-- Data to examine follows --

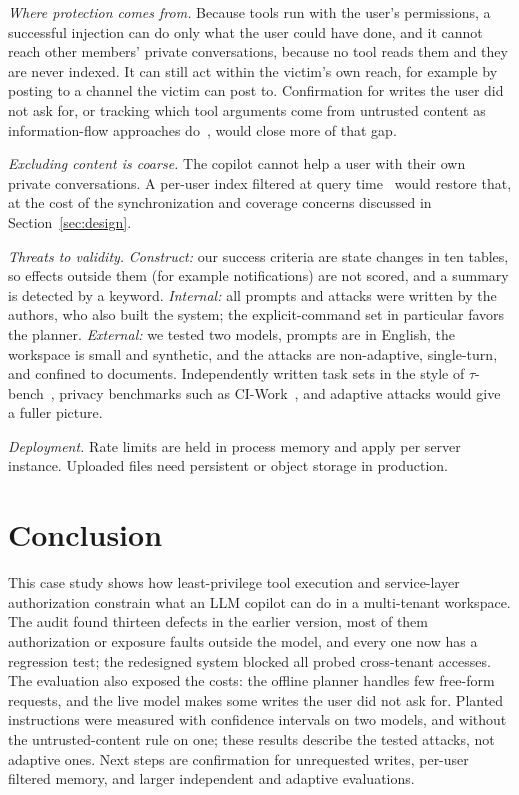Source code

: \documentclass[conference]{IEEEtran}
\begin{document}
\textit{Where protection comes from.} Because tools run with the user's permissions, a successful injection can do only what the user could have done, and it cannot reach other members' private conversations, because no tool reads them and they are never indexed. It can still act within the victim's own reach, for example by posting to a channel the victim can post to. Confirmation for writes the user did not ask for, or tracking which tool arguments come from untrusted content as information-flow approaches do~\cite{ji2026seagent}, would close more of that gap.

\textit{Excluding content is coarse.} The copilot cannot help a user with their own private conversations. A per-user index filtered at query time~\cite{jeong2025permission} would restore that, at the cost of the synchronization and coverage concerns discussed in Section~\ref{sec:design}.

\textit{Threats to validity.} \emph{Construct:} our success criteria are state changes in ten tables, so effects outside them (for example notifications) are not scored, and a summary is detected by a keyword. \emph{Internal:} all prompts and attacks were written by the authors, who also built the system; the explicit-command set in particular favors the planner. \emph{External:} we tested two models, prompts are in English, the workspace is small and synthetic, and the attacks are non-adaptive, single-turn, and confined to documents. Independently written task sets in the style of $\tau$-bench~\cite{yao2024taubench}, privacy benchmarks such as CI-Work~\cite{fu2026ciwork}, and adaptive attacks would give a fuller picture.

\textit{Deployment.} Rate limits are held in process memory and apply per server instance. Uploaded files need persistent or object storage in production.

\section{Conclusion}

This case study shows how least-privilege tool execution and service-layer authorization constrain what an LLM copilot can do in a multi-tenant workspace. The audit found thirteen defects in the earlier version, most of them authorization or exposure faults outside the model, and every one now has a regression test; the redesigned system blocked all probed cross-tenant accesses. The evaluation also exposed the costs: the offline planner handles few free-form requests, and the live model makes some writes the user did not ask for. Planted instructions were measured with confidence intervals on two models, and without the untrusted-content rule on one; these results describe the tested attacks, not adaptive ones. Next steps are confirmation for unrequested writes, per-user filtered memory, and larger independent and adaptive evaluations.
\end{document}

-- Data to examine concluded --
-- Data to examine follows --

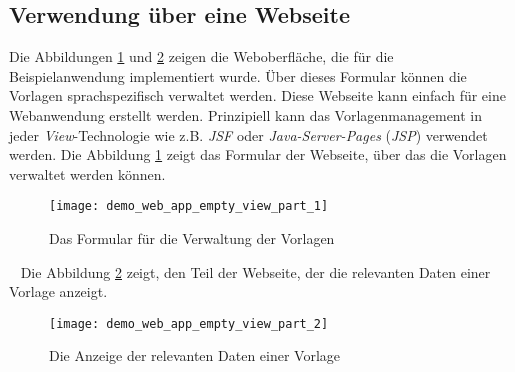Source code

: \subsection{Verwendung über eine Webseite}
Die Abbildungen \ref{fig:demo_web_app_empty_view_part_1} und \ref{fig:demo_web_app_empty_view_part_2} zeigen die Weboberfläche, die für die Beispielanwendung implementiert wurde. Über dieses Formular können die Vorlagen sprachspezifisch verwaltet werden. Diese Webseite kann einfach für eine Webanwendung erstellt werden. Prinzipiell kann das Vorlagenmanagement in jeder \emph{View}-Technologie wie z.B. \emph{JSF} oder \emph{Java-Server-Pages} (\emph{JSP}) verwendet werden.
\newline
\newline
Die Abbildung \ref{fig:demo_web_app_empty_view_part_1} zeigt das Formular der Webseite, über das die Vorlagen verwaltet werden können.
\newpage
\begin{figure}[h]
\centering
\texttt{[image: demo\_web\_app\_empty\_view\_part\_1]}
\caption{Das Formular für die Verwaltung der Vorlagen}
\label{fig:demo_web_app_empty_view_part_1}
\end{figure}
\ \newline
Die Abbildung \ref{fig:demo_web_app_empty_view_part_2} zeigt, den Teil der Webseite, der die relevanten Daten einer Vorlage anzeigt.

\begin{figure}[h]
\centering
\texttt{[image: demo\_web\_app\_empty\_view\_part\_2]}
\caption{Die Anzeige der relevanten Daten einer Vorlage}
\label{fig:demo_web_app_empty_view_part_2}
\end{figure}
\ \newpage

-- Data to examine concluded --

__Exercise directions__. A single figure is the whole answer here: the number of lines in the records above that include "einer".

__Output of the exercise__. 2